Your assignment – The answer should be one number only, namely how many lines of the records hold the word "extension".

Top of Provided material

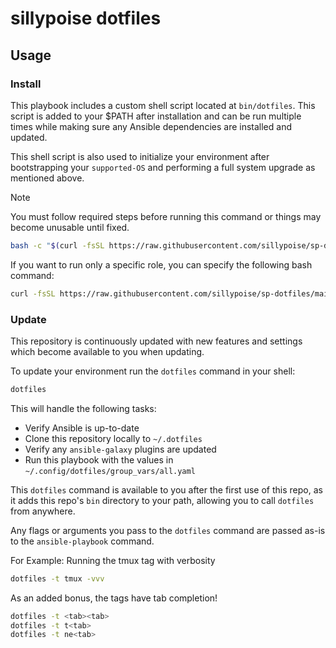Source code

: # sillypoise dotfiles

## Usage

### Install

This playbook includes a custom shell script located at `bin/dotfiles`. This script is added to your $PATH after installation and can be run multiple times while making sure any Ansible dependencies are installed and updated.

This shell script is also used to initialize your environment after bootstrapping your `supported-OS` and performing a full system upgrade as mentioned above.

> [!NOTE]
> You must follow required steps before running this command or things may become unusable until fixed.

```bash
bash -c "$(curl -fsSL https://raw.githubusercontent.com/sillypoise/sp-dotfiles/main/bin/dotfiles)"
```

If you want to run only a specific role, you can specify the following bash command:
```bash
curl -fsSL https://raw.githubusercontent.com/sillypoise/sp-dotfiles/main/bin/dotfiles | sudo bash -s -- -u root -t bootstrap
```

### Update

This repository is continuously updated with new features and settings which become available to you when updating.

To update your environment run the `dotfiles` command in your shell:

```bash
dotfiles
```

This will handle the following tasks:

- Verify Ansible is up-to-date
- Clone this repository locally to `~/.dotfiles`
- Verify any `ansible-galaxy` plugins are updated
- Run this playbook with the values in `~/.config/dotfiles/group_vars/all.yaml`

This `dotfiles` command is available to you after the first use of this repo, as it adds this repo's `bin` directory to your path, allowing you to call `dotfiles` from anywhere.

Any flags or arguments you pass to the `dotfiles` command are passed as-is to the `ansible-playbook` command.

For Example: Running the tmux tag with verbosity
```bash
dotfiles -t tmux -vvv
```

As an added bonus, the tags have tab completion!
```bash
dotfiles -t <tab><tab>
dotfiles -t t<tab>
dotfiles -t ne<tab>
```

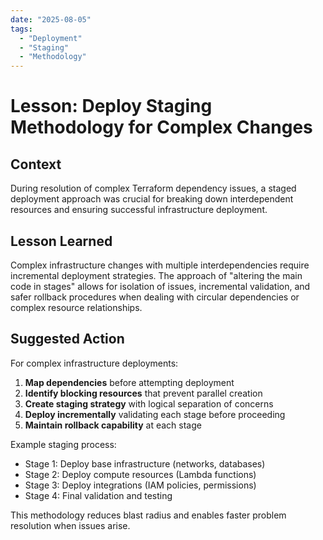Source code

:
 ```yaml
---
date: "2025-08-05"
tags:
  - "Deployment"
  - "Staging"
  - "Methodology"
---
```


# Lesson: Deploy Staging Methodology for Complex Changes

## Context

During resolution of complex Terraform dependency issues, a staged deployment approach was crucial for breaking down interdependent resources and ensuring successful infrastructure deployment.

## Lesson Learned

Complex infrastructure changes with multiple interdependencies require incremental deployment strategies. The approach of "altering the main code in stages" allows for isolation of issues, incremental validation, and safer rollback procedures when dealing with circular dependencies or complex resource relationships.

## Suggested Action

For complex infrastructure deployments:
1. **Map dependencies** before attempting deployment
2. **Identify blocking resources** that prevent parallel creation
3. **Create staging strategy** with logical separation of concerns
4. **Deploy incrementally** validating each stage before proceeding
5. **Maintain rollback capability** at each stage

Example staging process:
- Stage 1: Deploy base infrastructure (networks, databases)
- Stage 2: Deploy compute resources (Lambda functions)  
- Stage 3: Deploy integrations (IAM policies, permissions)
- Stage 4: Final validation and testing

This methodology reduces blast radius and enables faster problem resolution when issues arise.
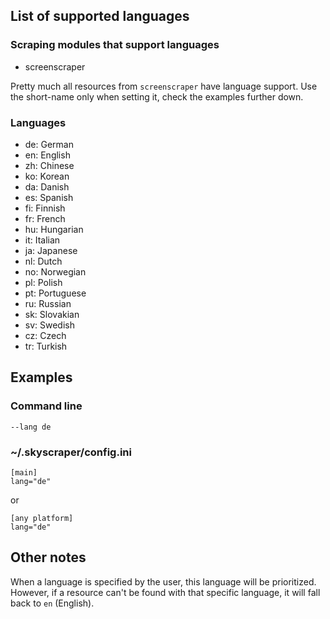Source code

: ## List of supported languages
### Scraping modules that support languages
* screenscraper

Pretty much all resources from `screenscraper` have language support. Use the short-name only when setting it, check the examples further down.

### Languages
* de: German
* en: English
* zh: Chinese
* ko: Korean
* da: Danish
* es: Spanish
* fi: Finnish
* fr: French
* hu: Hungarian
* it: Italian
* ja: Japanese
* nl: Dutch
* no: Norwegian
* pl: Polish
* pt: Portuguese
* ru: Russian
* sk: Slovakian
* sv: Swedish
* cz: Czech
* tr: Turkish

## Examples
### Command line
`--lang de`
### ~/.skyscraper/config.ini
```
[main]
lang="de"
```
or
```
[any platform]
lang="de"
```

## Other notes
When a language is specified by the user, this language will be prioritized. However, if a resource can't be found with that specific language, it will fall back to `en` (English).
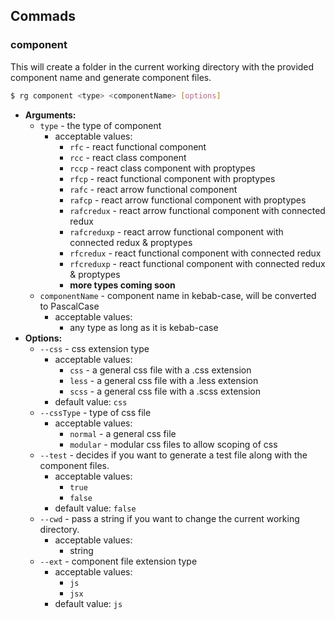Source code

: ## Commads

### component

This will create a folder in the current working directory with the provided component name and generate component files.

```bash
$ rg component <type> <componentName> [options]
```

- **Arguments:**
  - `type` - the type of component
    - acceptable values:
      - `rfc` - react functional component
      - `rcc` - react class component
      - `rccp` - react class component with proptypes
      - `rfcp` - react functional component with proptypes
      - `rafc` - react arrow functional component
      - `rafcp` - react arrow functional component with proptypes
      - `rafcredux` - react arrow functional component with connected redux
      - `rafcreduxp` - react arrow functional component with connected redux & proptypes
      - `rfcredux` - react functional component with connected redux
      - `rfcreduxp` - react functional component with connected redux & proptypes
      - **more types coming soon**
  - `componentName` - component name in kebab-case, will be converted to PascalCase
    - acceptable values:
      - any type as long as it is kebab-case
- **Options:**
  - `--css` - css extension type
    - acceptable values:
      - `css` - a general css file with a .css extension
      - `less` - a general css file with a .less extension
      - `scss` - a general css file with a .scss extension
    - default value: `css`
  - `--cssType` - type of css file
    - acceptable values:
      - `normal` - a general css file
      - `modular` - modular css files to allow scoping of css
  - `--test` - decides if you want to generate a test file along with the component files.
    - acceptable values:
      - `true`
      - `false`
    - default value: `false`
  - `--cwd` - pass a string if you want to change the current working directory.
    - acceptable values:
      - string
  - `--ext` - component file extension type
    - acceptable values:
      - `js`
      - `jsx`
    - default value: `js`

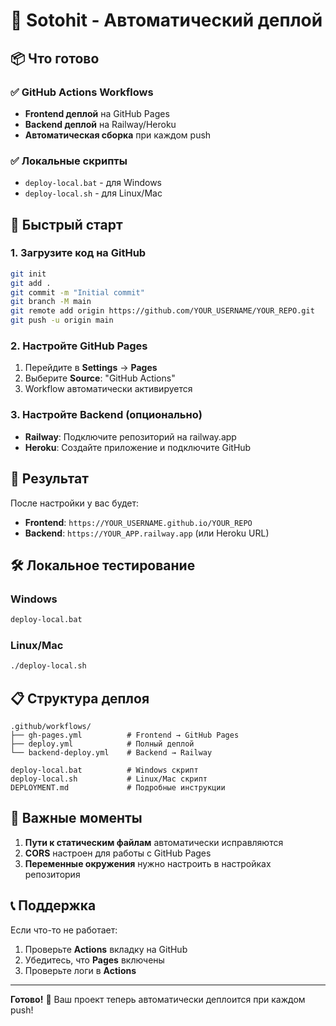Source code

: # 🚀 Sotohit - Автоматический деплой

## 📦 Что готово

### ✅ GitHub Actions Workflows
- **Frontend деплой** на GitHub Pages
- **Backend деплой** на Railway/Heroku  
- **Автоматическая сборка** при каждом push

### ✅ Локальные скрипты
- `deploy-local.bat` - для Windows
- `deploy-local.sh` - для Linux/Mac

## 🎯 Быстрый старт

### 1. Загрузите код на GitHub
```bash
git init
git add .
git commit -m "Initial commit"
git branch -M main
git remote add origin https://github.com/YOUR_USERNAME/YOUR_REPO.git
git push -u origin main
```

### 2. Настройте GitHub Pages
1. Перейдите в **Settings** → **Pages**
2. Выберите **Source**: "GitHub Actions"
3. Workflow автоматически активируется

### 3. Настройте Backend (опционально)
- **Railway**: Подключите репозиторий на railway.app
- **Heroku**: Создайте приложение и подключите GitHub

## 🔗 Результат

После настройки у вас будет:
- **Frontend**: `https://YOUR_USERNAME.github.io/YOUR_REPO`
- **Backend**: `https://YOUR_APP.railway.app` (или Heroku URL)

## 🛠 Локальное тестирование

### Windows
```bash
deploy-local.bat
```

### Linux/Mac
```bash
./deploy-local.sh
```

## 📋 Структура деплоя

```
.github/workflows/
├── gh-pages.yml          # Frontend → GitHub Pages
├── deploy.yml            # Полный деплой
└── backend-deploy.yml    # Backend → Railway

deploy-local.bat          # Windows скрипт
deploy-local.sh           # Linux/Mac скрипт
DEPLOYMENT.md             # Подробные инструкции
```

## 🚨 Важные моменты

1. **Пути к статическим файлам** автоматически исправляются
2. **CORS** настроен для работы с GitHub Pages
3. **Переменные окружения** нужно настроить в настройках репозитория

## 📞 Поддержка

Если что-то не работает:
1. Проверьте **Actions** вкладку на GitHub
2. Убедитесь, что **Pages** включены
3. Проверьте логи в **Actions**

---

**Готово!** 🎉 Ваш проект теперь автоматически деплоится при каждом push!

Bottom of Provided material

Solution to this task – 5